Clinical trials in DPN, a recent snapshot
Clinical assessment remains the most important method by which participants may be selected for clinical trials. Although paraclinical tests provide objective evidence of pathology, they have numerous limitations. Nerve conduction studies, which have been described as the gold standard for confirming neuropathy, only interrogate the function of large diameter, myelinated nerve fibers. As described above, the small diameter, unmyelinated nerve fibers, which are not studied by nerve conduction studies, are frequently involved first in DPN. Meanwhile, the most supported test to evaluate the small fibers is skin punch biopsy with assessment of intraepidermal nerve fiber density , which although minimally so, remains an invasive test that is not widely available, is costly, and requires laboratory expertise to reliably interpret. Corneal confocal microscopy is emerging as a noninvasive tool to quantitate nerve fiber loss in DPN and correlates with other clinical indices, such as heart rate variability, but is currently limited in its use by its restriction to specialized centers with appropriate equipment . The scales described in the section Neuropathy Scales provide standardized methods by which to determine participant eligibility for clinical trials.

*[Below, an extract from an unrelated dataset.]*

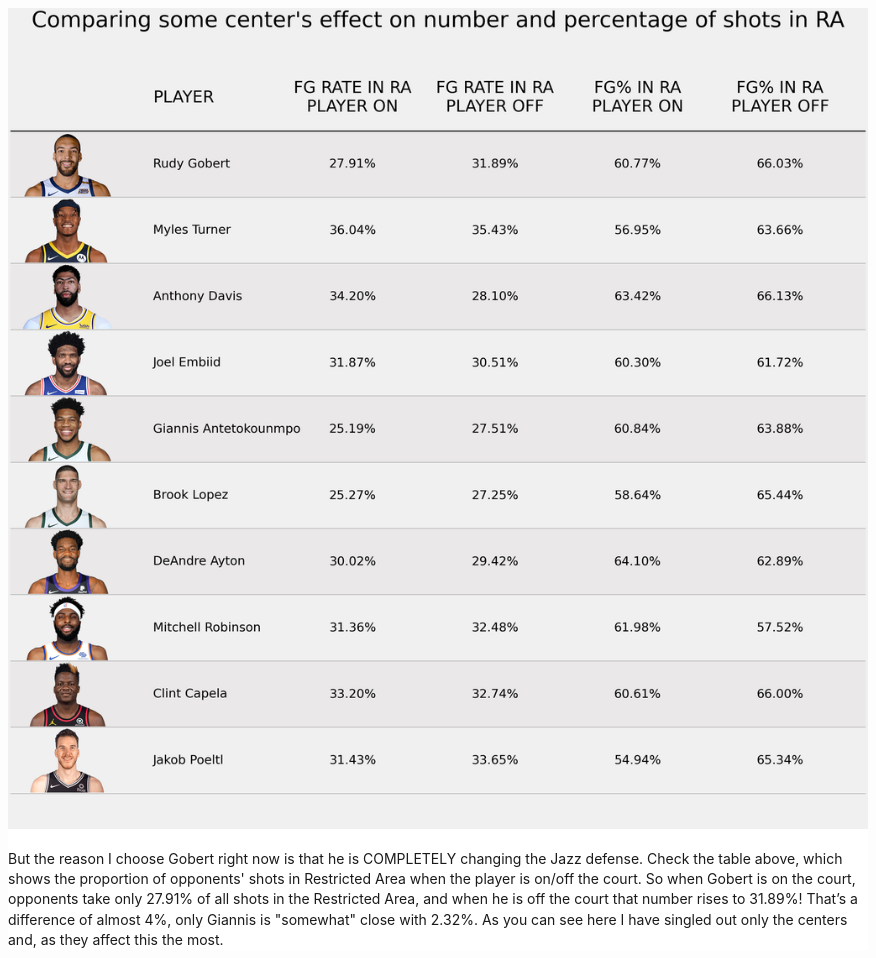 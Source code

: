 ![](/assets/mid_season_awards/dpoy_table_2.png)

But the reason I choose Gobert right now is that he is COMPLETELY changing the Jazz defense. Check the table above, which shows the proportion of opponents' shots in Restricted Area when the player is on/off the court. So when Gobert is on the court, opponents take only 27.91% of all shots in the Restricted Area, and when he is off the court that number rises to 31.89%! That’s a difference of almost 4%, only Giannis is "somewhat" close with 2.32%. As you can see here I have singled out only the centers and, as they affect this the most.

As a snapshot of recent investigations, we have included a table of highly selected randomized controlled clinical trials published in the previous 5 years (2016–21). We selected only trials in which 50 or more participants completed the study protocol and for which the duration was 26 or more weeks (see Table 21.1 ). We did not include trials in diabetic foot ulcers. The reason for these selection criteria is that this chapter is not intended to provide a comprehensive overview of recent clinical trial activity in diabetic neuropathy. Rather, this section is intended to examine the selected larger, time-intensive trials with regard to inclusion criteria and endpoints. Eight trials met these criteria. Of these, seven used clinical assessments of neuropathy in the inclusion criteria, while one used solely electrodiagnostic features. Two trials used the complete Michigan Neuropathy score consisting of the screening questionnaire followed by confirmation [49,50], while one used the clinical instrument without confirmation [53], which still performs well as a tool for identifying DPN, especially with an altered cut point [56].